Saffron opened one eye. “What now?”
He nearly collided with a meditating student whose quetzal feather braids fanned into the air like a signal flare.
“Someone’s jamming the network,” he said, voice sharp with adrenaline. “Not a ping, not a scan, vault breach level.”
Saffron stood, brushing petals from her trousers. The instructor drone dimmed its lights, the Academy’s silent code for: Lesson over. Something bigger begins.
Ben thrust the tablet into her hands. Lines of corrupted code scrolled like a fever dream, tracer routes looping back into themselves like Escher stairs.
“Encrypted fragments,” she murmured. “False traces layered over real ones. Whoever’s in there… they know our patterns.”
The wing-eared girl stepped closer, amber gaze unblinking. A second student rolled forward in a hover chair, glowing tattoos rippling faintly like code across her arms.
“Time Thieves?” she asked.
Saffron’s jaw tightened, but she didn’t answer.
Ben glanced between them. “Admin?”
She shook her head. “No time. We go to Ladybird. If I’m right, protocol’s already obsolete.”
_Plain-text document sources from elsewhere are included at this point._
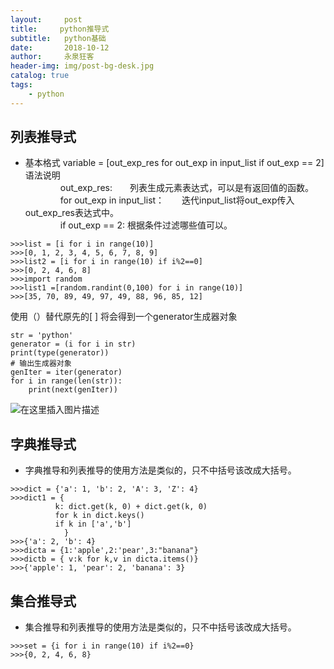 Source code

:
 ```yaml
---
layout:     post
title:     python推导式
subtitle:   python基础
date:       2018-10-12
author:     永泉狂客
header-img: img/post-bg-desk.jpg
catalog: true
tags:  
    - python
---
```


## 列表推导式

 - 基本格式
       variable = [out_exp_res for out_exp in input_list if out_exp \=\= 2]     
       语法说明    
       &emsp;&emsp;&emsp;&emsp;out_exp_res:　　列表生成元素表达式，可以是有返回值的函数。    
       &emsp;&emsp;&emsp;&emsp;for out_exp in input_list：　　迭代input_list将out_exp传入out_exp_res表达式中。    
       &emsp;&emsp;&emsp;&emsp;if out_exp == 2:  根据条件过滤哪些值可以。
```
>>>list = [i for i in range(10)]
>>>[0, 1, 2, 3, 4, 5, 6, 7, 8, 9]
>>>list2 = [i for i in range(10) if i%2==0]
>>>[0, 2, 4, 6, 8]
>>>import random
>>>list1 =[random.randint(0,100) for i in range(10)]
>>>[35, 70, 89, 49, 97, 49, 88, 96, 85, 12]
```
使用（）替代原先的[ ] 将会得到一个generator生成器对象

```
str = 'python'
generator = (i for i in str)
print(type(generator))
# 输出生成器对象
genIter = iter(generator)
for i in range(len(str)):
    print(next(genIter))
```
![在这里插入图片描述](https://s2.ax1x.com/2019/03/25/At2dmD.gif)    

## 字典推导式

 - 字典推导和列表推导的使用方法是类似的，只不中括号该改成大括号。
```
>>>dict = {'a': 1, 'b': 2, 'A': 3, 'Z': 4}
>>>dict1 = {
          k: dict.get(k, 0) + dict.get(k, 0)
          for k in dict.keys()
          if k in ['a','b']
            }
>>>{'a': 2, 'b': 4}
>>>dicta = {1:'apple',2:'pear',3:"banana"}
>>>dictb = { v:k for k,v in dicta.items()}
>>>{'apple': 1, 'pear': 2, 'banana': 3}
```

## 集合推导式

 - 集合推导和列表推导的使用方法是类似的，只不中括号该改成大括号。

```
>>>set = {i for i in range(10) if i%2==0}
>>>{0, 2, 4, 6, 8}
```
They turned for the gate, but Saffron paused. The wind brushed her cheek differently now. The fireflies had stopped glitching; every light pulsed in perfect, unnatural synchrony. The drone had frozen in place, its lens no longer on the class, but fixed on her.
The stillness no longer felt like hers.
She leaned toward Ben. “Come on. We have a timeline to protect.” They cut through the colonnade. On a cracked tile, someone had chalked: Who owns yesterday?
The chalk was smudged; the question wasn’t.
They ran, and behind them, the garden watched, as gardens sometimes do, remembering things long after people forget.